§ RECORDS SHOWN
--------------------------------

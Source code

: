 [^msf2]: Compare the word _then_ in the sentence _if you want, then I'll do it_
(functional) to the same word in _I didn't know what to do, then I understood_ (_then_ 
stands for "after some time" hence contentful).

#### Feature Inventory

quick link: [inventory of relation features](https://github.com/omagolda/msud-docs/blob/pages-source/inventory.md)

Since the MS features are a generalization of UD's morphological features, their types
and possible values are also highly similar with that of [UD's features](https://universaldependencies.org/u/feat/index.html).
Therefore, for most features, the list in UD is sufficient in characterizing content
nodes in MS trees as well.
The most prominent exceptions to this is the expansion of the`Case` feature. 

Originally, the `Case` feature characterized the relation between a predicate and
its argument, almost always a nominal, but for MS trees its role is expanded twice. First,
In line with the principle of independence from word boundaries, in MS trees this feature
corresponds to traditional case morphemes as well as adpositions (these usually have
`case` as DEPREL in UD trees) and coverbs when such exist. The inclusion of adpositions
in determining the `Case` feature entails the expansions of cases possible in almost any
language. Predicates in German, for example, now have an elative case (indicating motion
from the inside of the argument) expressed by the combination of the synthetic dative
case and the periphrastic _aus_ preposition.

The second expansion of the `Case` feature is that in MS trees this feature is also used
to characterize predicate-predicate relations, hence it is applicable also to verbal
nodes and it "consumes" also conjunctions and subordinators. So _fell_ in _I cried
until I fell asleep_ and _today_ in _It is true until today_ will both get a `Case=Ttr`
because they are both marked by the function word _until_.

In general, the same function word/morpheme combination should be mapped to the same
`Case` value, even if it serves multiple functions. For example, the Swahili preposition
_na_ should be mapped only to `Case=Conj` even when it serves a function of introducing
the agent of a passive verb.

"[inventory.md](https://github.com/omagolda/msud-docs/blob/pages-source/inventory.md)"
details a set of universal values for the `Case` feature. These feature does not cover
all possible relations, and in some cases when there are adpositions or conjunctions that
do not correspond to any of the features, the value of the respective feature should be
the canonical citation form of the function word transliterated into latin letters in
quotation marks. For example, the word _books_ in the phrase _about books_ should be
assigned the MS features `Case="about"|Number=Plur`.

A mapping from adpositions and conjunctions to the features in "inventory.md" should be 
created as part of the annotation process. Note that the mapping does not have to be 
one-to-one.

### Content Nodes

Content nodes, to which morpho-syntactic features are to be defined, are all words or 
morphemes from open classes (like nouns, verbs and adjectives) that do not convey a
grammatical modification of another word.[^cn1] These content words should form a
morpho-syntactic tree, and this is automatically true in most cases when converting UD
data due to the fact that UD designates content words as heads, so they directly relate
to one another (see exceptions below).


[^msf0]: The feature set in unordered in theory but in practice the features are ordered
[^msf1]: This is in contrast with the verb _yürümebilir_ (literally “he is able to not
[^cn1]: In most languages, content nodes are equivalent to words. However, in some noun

--------------------------------

§ WHAT YOU HAVE TO DO
Beginning with the line that contains "quotation marks. For", retype every remaining line of the listing exactly, ending with the last one.

§ PROBLEM SOLUTION
quotation marks. For example, the word _books_ in the phrase _about books_ should be
assigned the MS features `Case="about"|Number=Plur`.

A mapping from adpositions and conjunctions to the features in "inventory.md" should be 
created as part of the annotation process. Note that the mapping does not have to be 
one-to-one.

### Content Nodes

Content nodes, to which morpho-syntactic features are to be defined, are all words or 
morphemes from open classes (like nouns, verbs and adjectives) that do not convey a
grammatical modification of another word.[^cn1] These content words should form a
morpho-syntactic tree, and this is automatically true in most cases when converting UD
data due to the fact that UD designates content words as heads, so they directly relate
to one another (see exceptions below).


[^msf0]: The feature set in unordered in theory but in practice the features are ordered
[^msf1]: This is in contrast with the verb _yürümebilir_ (literally “he is able to not
[^cn1]: In most languages, content nodes are equivalent to words. However, in some noun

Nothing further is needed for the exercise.